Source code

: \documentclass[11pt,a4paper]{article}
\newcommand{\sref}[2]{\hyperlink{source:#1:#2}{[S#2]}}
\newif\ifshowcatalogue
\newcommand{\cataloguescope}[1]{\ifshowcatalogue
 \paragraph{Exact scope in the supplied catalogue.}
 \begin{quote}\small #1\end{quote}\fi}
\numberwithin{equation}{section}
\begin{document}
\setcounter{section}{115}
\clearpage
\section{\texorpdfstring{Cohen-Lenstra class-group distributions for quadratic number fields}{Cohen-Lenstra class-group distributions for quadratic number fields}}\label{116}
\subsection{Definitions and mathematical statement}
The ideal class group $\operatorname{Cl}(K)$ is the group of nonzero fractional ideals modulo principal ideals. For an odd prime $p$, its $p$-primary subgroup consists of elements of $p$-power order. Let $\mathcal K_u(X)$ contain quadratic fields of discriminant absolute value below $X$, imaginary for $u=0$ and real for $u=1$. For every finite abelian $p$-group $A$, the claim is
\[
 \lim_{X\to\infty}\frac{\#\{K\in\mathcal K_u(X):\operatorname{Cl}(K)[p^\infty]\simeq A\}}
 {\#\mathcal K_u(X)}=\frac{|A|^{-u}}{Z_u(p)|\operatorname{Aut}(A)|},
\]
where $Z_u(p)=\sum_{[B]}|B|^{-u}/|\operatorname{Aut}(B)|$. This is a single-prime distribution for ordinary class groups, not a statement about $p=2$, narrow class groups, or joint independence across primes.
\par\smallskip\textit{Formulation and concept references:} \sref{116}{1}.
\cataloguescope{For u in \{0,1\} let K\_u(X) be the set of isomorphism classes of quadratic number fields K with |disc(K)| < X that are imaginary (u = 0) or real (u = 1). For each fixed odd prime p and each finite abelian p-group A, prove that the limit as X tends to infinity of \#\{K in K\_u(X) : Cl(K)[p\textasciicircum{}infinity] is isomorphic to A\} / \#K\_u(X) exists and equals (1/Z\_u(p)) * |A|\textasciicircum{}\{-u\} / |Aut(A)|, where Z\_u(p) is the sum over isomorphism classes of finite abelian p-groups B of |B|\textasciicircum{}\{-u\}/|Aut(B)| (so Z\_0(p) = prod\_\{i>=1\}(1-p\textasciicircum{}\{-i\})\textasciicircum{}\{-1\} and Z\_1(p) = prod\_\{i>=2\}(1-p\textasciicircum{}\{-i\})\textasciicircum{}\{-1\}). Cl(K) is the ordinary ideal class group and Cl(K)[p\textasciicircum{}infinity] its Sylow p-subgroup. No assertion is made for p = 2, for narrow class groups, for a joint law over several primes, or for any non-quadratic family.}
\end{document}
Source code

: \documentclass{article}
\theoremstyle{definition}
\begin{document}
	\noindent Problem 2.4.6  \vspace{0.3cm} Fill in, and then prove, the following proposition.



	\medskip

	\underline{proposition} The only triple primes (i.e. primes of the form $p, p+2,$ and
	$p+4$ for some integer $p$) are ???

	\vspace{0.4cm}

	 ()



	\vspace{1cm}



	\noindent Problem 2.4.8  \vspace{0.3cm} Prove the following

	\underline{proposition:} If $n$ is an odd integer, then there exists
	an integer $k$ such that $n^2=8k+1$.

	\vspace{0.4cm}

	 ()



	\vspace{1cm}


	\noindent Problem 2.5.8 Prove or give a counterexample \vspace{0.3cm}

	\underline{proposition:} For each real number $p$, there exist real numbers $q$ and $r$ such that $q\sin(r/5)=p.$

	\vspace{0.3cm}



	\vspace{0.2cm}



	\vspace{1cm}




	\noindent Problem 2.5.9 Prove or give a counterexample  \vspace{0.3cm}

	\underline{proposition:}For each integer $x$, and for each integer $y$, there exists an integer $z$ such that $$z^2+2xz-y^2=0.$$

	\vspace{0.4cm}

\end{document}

------

_What this task involves_: Where a line in the records above holds the string "Problem", it counts toward the total; give that total alone.

_Task response_: 4